Leaving fracking decisions up to voters is “irresponsible,” according to Louis Finkel, the American Petroleum Institute’s (API) vice president, The Hill reported. Because of the complexity of fracking, elected officials are more suited to make the decision, he said.
“I think these are complicated, difficult issues, and trying to deal with them through means of political campaigns is irresponsible. That is why we have a regulatory process, that is why we have elected officials,” Finkel said.
API recently published an industry standard – the first of its kind – for community engagement in areas of the country experiencing increased development opportunities because of horizontal drilling and hydraulic fracturing.
In recent months, a number of ballot initiatives in various communities in several states have taken on the issue of fracking, and the outcomes have often resulted in bans on fracking within communities.
In New York state, the Court of Appeals, the state’s highest court, recently ruled that municipalities have the right, through local zoning ordinances, to ban fracking within municipal boundaries.
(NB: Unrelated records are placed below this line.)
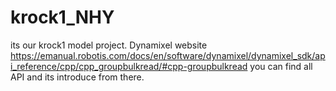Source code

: # krock1_NHY
its our krock1 model project.
Dynamixel website https://emanual.robotis.com/docs/en/software/dynamixel/dynamixel_sdk/api_reference/cpp/cpp_groupbulkread/#cpp-groupbulkread
you can find all API and its introduce from there.
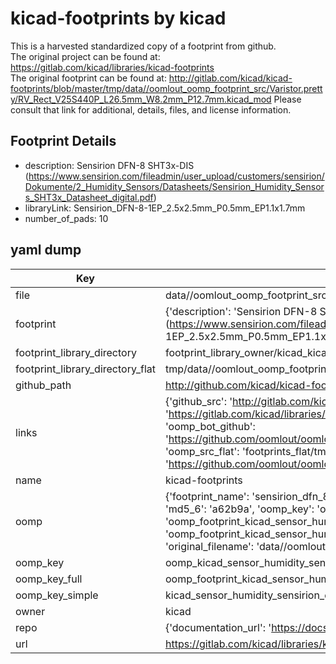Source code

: # kicad-footprints by kicad  
This is a harvested standardized copy of a footprint from github.  
The original project can be found at:  
https://gitlab.com/kicad/libraries/kicad-footprints  
The original footprint can be found at:
http://gitlab.com/kicad/kicad-footprints/blob/master/tmp/data//oomlout_oomp_footprint_src/Varistor.pretty/RV_Rect_V25S440P_L26.5mm_W8.2mm_P12.7mm.kicad_mod
Please consult that link for additional, details, files, and license information.  
## Footprint Details
* description: Sensirion DFN-8 SHT3x-DIS (https://www.sensirion.com/fileadmin/user_upload/customers/sensirion/Dokumente/2_Humidity_Sensors/Datasheets/Sensirion_Humidity_Sensors_SHT3x_Datasheet_digital.pdf)  
* libraryLink: Sensirion_DFN-8-1EP_2.5x2.5mm_P0.5mm_EP1.1x1.7mm  
* number_of_pads: 10  
## yaml dump  
| Key | Value |  
| --- | --- |  
| file | data//oomlout_oomp_footprint_src/kicad-footprints/Sensor_Humidity.pretty/Sensirion_DFN-8-1EP_2.5x2.5mm_P0.5mm_EP1.1x1.7mm.kicad_mod |  
| footprint | {'description': 'Sensirion DFN-8 SHT3x-DIS (https://www.sensirion.com/fileadmin/user_upload/customers/sensirion/Dokumente/2_Humidity_Sensors/Datasheets/Sensirion_Humidity_Sensors_SHT3x_Datasheet_digital.pdf)', 'libraryLink': 'Sensirion_DFN-8-1EP_2.5x2.5mm_P0.5mm_EP1.1x1.7mm', 'number_of_pads': 10} |  
| footprint_library_directory | footprint_library_owner/kicad_kicad-footprints/ |  
| footprint_library_directory_flat | tmp/data//oomlout_oomp_footprint_src/footprints_flat/kicad_sensor_humidity_sensirion_dfn_8_1ep_2_5x2_5mm_p0_5mm_ep1_1x1_7mm/working |  
| github_path | http://github.com/kicad/kicad-footprints/blob/master/tmp/data//oomlout_oomp_footprint_src/Sensor_Humidity.pretty/Sensirion_DFN-8-1EP_2.5x2.5mm_P0.5mm_EP1.1x1.7mm.kicad_mod |  
| links | {'github_src': 'http://gitlab.com/kicad/kicad-footprints/blob/master/tmp/data//oomlout_oomp_footprint_src/Varistor.pretty/RV_Rect_V25S440P_L26.5mm_W8.2mm_P12.7mm.kicad_mod', 'github_src_repo': 'https://gitlab.com/kicad/libraries/kicad-footprints', 'oomp_bot': 'tmp/data//oomlout_oomp_footprint_src/footprints/kicad_sensor_humidity_sensirion_dfn_8_1ep_2_5x2_5mm_p0_5mm_ep1_1x1_7mm/working', 'oomp_bot_github': 'https://github.com/oomlout/oomlout_oomp_footprint_bot/tree/main/tmp/data//oomlout_oomp_footprint_src/footprints/kicad_sensor_humidity_sensirion_dfn_8_1ep_2_5x2_5mm_p0_5mm_ep1_1x1_7mm/working', 'oomp_src_flat': 'footprints_flat/tmp/data//oomlout_oomp_footprint_src/footprints_flat/kicad_sensor_humidity_sensirion_dfn_8_1ep_2_5x2_5mm_p0_5mm_ep1_1x1_7mm/working', 'oomp_src_flat_github': 'https://github.com/oomlout/oomlout_oomp_footprint_src/tree/main/tmp/data//oomlout_oomp_footprint_src/footprints_flat/kicad_sensor_humidity_sensirion_dfn_8_1ep_2_5x2_5mm_p0_5mm_ep1_1x1_7mm/working'} |  
| name | kicad-footprints |  
| oomp | {'footprint_name': 'sensirion_dfn_8_1ep_2_5x2_5mm_p0_5mm_ep1_1x1_7mm', 'library_name': 'sensor_humidity', 'md5': 'a62b9aa829e6c4adb2907fa862f3deac', 'md5_10': 'a62b9aa829', 'md5_5': 'a62b9', 'md5_6': 'a62b9a', 'oomp_key': 'oomp_kicad_sensor_humidity_sensirion_dfn_8_1ep_2_5x2_5mm_p0_5mm_ep1_1x1_7mm', 'oomp_key_extra': 'oomp_footprint_kicad_sensor_humidity_sensirion_dfn_8_1ep_2_5x2_5mm_p0_5mm_ep1_1x1_7mm', 'oomp_key_full': 'oomp_footprint_kicad_sensor_humidity_sensirion_dfn_8_1ep_2_5x2_5mm_p0_5mm_ep1_1x1_7mm_a62b9a', 'oomp_key_simple': 'kicad_sensor_humidity_sensirion_dfn_8_1ep_2_5x2_5mm_p0_5mm_ep1_1x1_7mm', 'original_filename': 'data//oomlout_oomp_footprint_src/kicad-footprints/Sensor_Humidity.pretty/Sensirion_DFN-8-1EP_2.5x2.5mm_P0.5mm_EP1.1x1.7mm.kicad_mod', 'owner_name': 'kicad'} |  
| oomp_key | oomp_kicad_sensor_humidity_sensirion_dfn_8_1ep_2_5x2_5mm_p0_5mm_ep1_1x1_7mm |  
| oomp_key_full | oomp_footprint_kicad_sensor_humidity_sensirion_dfn_8_1ep_2_5x2_5mm_p0_5mm_ep1_1x1_7mm |  
| oomp_key_simple | kicad_sensor_humidity_sensirion_dfn_8_1ep_2_5x2_5mm_p0_5mm_ep1_1x1_7mm |  
| owner | kicad |  
| repo | {'documentation_url': 'https://docs.github.com/rest/repos/repos#get-a-repository', 'message': 'Not Found'} |  
| url | https://gitlab.com/kicad/libraries/kicad-footprints |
In Colorado, six different municipalities have had ballot initiatives that allowed voters to decide if fracking would be allowed in their towns. In five of the six, voters banned the practice.
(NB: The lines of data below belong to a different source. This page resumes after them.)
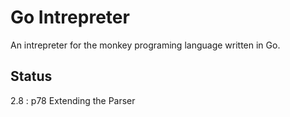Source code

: # Go Intrepreter

An intrepreter for the monkey programing language written in Go.

## Status

2.8 : p78 Extending the Parser
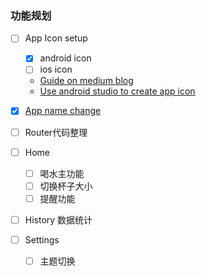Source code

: ### 功能规划
- [ ] App Icon setup
  - [x] android icon
  - [ ] ios icon
  - [Guide on medium blog](https://medium.com/better-programming/react-native-add-app-icons-and-launch-screens-onto-ios-and-android-apps-3bfbc20b7d4c)
  - [Use android studio to create app icon](https://developer.android.com/studio/write/image-asset-studio#access)
- [x] [App name change](https://stackoverflow.com/questions/34794679/change-app-name-in-react-native#answer-62448556)
- [ ] Router代码整理

- [ ] Home
  - [ ] 喝水主功能
  - [ ] 切换杯子大小
  - [ ] 提醒功能
- [ ]  History 数据统计
- [ ] Settings
  - [ ] 主题切换


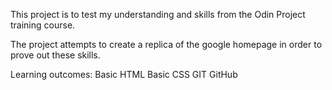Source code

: This project is to test my understanding and skills from the Odin Project training course.

The project attempts to create a replica of the google homepage in order to prove out these skills.

Learning outcomes:
    Basic HTML
    Basic CSS
    GIT
    GitHub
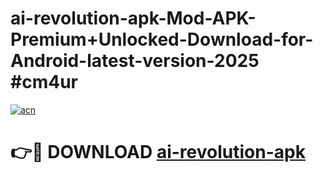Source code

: # ai-revolution-apk-Mod-APK-Premium+Unlocked-Download-for-Android-latest-version-2025 #cm4ur

[![acn](https://github.com/user-attachments/assets/0f9c940e-d8b0-45ae-aac7-cd30a18b3e1c)](https://app.mediaupload.pro?title=ai-revolution-apk&ref=09M)

# 👉🔴 DOWNLOAD [ai-revolution-apk](https://app.mediaupload.pro?title=ai-revolution-apk&ref=09M)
Efforts are underway in Colorado to place a measure on the ballot statewide, allowing local governments to ban fracking efforts for natural gas. If Colorado moves ahead with this effort, and if it is left to local governments to inspect and manage the wells, that would be “irresponsible,” Finkel said.
Finkel, who is a former Democratic strategist, said that it is “incumbent on us to provide voters, and consumers generally, in instances of ballot measures and political campaigns, the right information to make thoughtful choices.”
While the bans have been a “bump in the road,” Chris Faulkner, Breitling Energy CEO, told Rigzone earlier this month, voters will ultimately see the positive effects from fracking and vote accordingly in future initiatives.
“What I think may happen is that people will look at the towns that allow fracking, see the financial gains and lowered taxes in those towns that are a result of letting the drillers in, and they will want them for their town, as well. It’s the same old story of ‘keeping up with the Joneses,’ only this time, the Joneses have the oil,” he said.